Creep Void Growth Simulation for Reliable Maintenance of High Temperature Components

Abstract

To reduce maintenance cost of high temperature components in aged thermal power plants, it is necessary to improve accuracy of remaining life assessment methods. High temperature components such as steam turbine rotors are operated under creep loading where creep voids initiate and grow on grain boundaries. Development of a quantitative evaluation method of void growth is important for reliable maintenance of these components. Purposes of this study are to clarify void growth behavior of a turbine rotor material under creep loading condition, and to develop void growth simulation program that can predict damage extension process in the components under actual operating condition quantitatively. From the creep tests and observation of a steam turbine rotor material, spherical shape voids initiate and grow up to their length of 2mm on the grain boundary at initial stage of damage, and then these voids change their shape to crack-like to grow until their length reaches around 10mm. Finally, crack-like voids coalesce each other to form one micro crack along boundary. It can be concluded that void growth rates are controlled by diffusion and power law creep under constrained condition based on theoretical consideration of void growth mechanism.

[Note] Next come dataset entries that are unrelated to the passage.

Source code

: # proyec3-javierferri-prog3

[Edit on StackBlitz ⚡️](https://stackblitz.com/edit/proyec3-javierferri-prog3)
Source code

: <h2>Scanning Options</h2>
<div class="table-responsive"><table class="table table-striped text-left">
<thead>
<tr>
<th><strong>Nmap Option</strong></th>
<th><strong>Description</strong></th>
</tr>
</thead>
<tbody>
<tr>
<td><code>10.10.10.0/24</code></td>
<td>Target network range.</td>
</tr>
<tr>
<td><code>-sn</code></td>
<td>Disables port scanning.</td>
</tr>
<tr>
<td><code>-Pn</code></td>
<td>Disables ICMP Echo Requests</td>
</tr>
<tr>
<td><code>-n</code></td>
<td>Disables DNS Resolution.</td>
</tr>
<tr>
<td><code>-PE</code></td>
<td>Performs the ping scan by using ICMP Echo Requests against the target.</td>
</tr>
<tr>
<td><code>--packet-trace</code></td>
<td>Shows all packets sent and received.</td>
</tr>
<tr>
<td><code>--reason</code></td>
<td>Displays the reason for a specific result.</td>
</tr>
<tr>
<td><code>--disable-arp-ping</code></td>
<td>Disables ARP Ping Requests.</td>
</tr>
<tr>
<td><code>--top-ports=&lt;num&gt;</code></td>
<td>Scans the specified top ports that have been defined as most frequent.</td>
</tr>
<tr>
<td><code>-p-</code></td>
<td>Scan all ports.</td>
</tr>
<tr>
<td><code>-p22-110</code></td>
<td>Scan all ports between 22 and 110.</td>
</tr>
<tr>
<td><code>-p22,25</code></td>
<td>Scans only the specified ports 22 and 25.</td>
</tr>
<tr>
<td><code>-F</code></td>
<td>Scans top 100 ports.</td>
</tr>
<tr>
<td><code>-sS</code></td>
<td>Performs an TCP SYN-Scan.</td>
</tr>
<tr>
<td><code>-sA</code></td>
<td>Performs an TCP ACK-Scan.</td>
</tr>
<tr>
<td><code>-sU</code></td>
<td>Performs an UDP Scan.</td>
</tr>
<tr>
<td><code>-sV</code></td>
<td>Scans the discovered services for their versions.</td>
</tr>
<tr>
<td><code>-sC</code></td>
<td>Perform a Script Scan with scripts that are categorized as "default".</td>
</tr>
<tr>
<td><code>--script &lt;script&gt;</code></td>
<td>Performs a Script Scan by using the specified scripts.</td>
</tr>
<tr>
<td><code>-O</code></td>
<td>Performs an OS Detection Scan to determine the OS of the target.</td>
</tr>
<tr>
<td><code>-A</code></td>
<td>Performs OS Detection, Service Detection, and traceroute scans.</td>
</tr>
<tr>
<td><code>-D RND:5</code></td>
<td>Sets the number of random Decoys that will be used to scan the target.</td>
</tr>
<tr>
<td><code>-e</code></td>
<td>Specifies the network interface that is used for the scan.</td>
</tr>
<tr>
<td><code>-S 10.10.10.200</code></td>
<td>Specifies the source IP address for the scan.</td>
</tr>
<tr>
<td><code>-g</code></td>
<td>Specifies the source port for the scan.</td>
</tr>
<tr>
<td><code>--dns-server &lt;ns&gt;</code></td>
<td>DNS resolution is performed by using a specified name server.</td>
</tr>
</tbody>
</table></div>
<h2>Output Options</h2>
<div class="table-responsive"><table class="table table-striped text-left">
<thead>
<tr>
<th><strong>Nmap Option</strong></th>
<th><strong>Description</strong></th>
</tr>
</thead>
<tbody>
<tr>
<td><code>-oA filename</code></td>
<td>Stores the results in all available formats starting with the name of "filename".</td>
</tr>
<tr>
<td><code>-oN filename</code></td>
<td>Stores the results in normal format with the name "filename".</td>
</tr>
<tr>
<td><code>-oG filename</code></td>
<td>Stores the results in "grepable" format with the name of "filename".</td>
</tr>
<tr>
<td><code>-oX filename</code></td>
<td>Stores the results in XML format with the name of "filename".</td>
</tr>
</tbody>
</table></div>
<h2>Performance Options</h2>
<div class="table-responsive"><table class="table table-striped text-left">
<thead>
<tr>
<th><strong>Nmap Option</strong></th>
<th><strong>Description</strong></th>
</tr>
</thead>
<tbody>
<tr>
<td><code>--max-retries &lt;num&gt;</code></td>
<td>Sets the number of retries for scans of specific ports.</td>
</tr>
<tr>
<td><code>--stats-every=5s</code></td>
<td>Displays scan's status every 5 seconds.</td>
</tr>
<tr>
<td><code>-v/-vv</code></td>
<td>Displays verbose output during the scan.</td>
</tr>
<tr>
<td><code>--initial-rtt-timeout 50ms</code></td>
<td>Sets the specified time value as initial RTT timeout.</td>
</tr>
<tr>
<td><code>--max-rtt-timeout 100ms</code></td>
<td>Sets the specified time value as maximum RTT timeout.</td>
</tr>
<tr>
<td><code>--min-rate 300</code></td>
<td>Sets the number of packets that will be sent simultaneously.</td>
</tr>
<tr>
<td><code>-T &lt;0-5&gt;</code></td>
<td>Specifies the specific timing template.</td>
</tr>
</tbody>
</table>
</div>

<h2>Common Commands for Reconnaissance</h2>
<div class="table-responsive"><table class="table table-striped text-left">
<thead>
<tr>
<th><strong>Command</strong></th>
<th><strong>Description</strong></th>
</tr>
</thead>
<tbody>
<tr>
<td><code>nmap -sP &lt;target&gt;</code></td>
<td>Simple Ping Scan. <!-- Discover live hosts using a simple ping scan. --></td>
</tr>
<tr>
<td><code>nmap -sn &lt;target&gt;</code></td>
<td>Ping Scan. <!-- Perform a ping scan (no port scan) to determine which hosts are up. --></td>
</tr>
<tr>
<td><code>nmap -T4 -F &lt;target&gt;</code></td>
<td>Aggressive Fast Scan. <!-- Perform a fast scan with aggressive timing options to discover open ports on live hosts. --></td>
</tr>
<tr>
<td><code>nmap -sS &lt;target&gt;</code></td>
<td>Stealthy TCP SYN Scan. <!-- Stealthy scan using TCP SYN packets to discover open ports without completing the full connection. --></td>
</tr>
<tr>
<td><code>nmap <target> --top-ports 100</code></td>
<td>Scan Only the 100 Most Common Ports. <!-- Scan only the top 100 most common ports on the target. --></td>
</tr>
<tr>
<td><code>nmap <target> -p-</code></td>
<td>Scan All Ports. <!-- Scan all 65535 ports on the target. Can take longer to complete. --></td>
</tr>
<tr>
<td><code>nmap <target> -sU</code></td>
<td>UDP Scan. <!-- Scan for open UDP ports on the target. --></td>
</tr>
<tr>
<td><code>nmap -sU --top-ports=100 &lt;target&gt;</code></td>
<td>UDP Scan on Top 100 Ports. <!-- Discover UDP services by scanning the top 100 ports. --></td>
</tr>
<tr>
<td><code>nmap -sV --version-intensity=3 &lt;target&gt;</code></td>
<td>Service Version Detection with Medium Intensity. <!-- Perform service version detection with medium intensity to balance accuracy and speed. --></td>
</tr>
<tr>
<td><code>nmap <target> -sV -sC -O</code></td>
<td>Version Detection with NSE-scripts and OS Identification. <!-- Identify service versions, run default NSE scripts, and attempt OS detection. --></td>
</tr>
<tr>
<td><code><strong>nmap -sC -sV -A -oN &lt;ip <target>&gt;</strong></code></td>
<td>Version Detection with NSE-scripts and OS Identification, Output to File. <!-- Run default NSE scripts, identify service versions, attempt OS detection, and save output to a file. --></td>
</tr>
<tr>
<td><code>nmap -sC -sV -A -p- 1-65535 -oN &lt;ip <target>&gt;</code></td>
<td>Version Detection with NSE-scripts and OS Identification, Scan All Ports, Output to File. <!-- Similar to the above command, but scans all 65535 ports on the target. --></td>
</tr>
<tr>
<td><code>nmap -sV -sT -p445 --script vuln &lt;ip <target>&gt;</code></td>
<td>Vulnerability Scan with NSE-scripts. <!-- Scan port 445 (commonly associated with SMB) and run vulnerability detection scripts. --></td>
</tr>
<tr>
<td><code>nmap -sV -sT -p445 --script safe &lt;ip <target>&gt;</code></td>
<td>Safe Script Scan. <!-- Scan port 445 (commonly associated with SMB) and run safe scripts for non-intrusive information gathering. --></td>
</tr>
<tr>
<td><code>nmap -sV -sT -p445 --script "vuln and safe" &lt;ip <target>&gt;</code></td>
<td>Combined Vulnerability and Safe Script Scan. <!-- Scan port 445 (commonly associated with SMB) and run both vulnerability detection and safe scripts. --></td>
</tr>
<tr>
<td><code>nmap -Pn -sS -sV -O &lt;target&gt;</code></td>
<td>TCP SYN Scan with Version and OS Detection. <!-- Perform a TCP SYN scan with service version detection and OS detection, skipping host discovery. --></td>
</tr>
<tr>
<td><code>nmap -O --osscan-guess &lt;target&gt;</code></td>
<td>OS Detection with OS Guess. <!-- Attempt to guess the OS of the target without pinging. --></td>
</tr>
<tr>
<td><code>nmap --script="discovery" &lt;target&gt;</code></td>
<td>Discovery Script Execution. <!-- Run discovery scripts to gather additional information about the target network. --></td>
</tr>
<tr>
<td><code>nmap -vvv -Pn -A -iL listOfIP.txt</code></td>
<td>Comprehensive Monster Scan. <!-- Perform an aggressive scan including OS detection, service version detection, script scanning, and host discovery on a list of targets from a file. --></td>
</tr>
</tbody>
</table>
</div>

Through these discussions, a new void growth model was proposed by modifying conventional models. A void growth simulation program was developed by incorporating the void growth model in a personal computer. It was confirmed that void growth process under the creep condition in the experiment could be well predicted quantitatively by the simulation program. The simulation program was also applied to predict creep void growth behavior in an actual steam turbine rotor during operation.